In our insurance plan recommender example, the insurance company wants to ensure that economically disadvantaged groups and ethnic minorities are recommended the same plan as other groups with otherwise similar claims patterns and demographic data. The model has been tuned and is providing optimal plan recommendations for patients based on claims and demographic data, after analyzing the results, the data scientists find that, indeed, bias has crept into the algorithm and low income patients are being recommended plans with less coverage. Their analysis points to two potential variables that may be influencing the model: residence zip code and medical spending. People in disadvantaged communities with specific zip codes who have yearly spending significantly lower than average were being recommended plans that were not adequate for their healthcare needs. The data science team needs to further tune the model and ensure that the results are not just mathematically accurate, but that they are ethically unbiased and fair.

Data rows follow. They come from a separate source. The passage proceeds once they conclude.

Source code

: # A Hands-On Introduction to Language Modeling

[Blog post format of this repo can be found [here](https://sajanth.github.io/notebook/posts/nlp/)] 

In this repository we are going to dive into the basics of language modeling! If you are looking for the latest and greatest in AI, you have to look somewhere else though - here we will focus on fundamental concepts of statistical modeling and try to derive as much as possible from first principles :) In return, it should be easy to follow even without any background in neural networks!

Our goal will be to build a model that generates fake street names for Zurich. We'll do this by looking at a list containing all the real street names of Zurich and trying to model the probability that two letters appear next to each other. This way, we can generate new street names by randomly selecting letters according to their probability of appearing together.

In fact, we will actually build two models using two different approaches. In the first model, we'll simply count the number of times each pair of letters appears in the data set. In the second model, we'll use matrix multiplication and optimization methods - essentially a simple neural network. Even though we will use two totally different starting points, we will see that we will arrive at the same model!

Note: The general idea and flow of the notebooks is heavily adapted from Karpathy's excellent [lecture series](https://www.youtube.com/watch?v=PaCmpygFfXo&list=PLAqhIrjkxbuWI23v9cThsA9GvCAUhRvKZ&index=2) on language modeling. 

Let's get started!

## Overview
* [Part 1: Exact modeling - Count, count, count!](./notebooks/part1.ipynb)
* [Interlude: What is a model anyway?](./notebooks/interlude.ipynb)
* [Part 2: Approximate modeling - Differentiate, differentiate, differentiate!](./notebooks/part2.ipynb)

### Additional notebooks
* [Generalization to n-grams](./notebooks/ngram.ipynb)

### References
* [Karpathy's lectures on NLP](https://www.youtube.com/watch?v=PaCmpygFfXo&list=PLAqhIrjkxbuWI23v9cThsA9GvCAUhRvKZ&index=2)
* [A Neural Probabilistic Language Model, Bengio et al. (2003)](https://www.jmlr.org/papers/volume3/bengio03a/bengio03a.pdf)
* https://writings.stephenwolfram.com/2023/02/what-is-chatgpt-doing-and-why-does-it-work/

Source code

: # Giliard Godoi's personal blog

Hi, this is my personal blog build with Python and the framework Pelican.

Bias, Bias, Bias. What Am I Going to Do with You?
Designing to account for bias in machine learning models is an intrinsic part of the ML process. Some types of bias will be intentionally inserted into mathematical equations, others need to be deliberately taken out of the equations. Regardless of which side of the equation the bias is on, machine learning models should be designed, trained and tested to promote trust, fairness, transparency and accountability across businesses and users. We must all take responsibility in safeguarding the ethical use of artificial intelligence algorithms in our society, by putting the right processes and checks in place.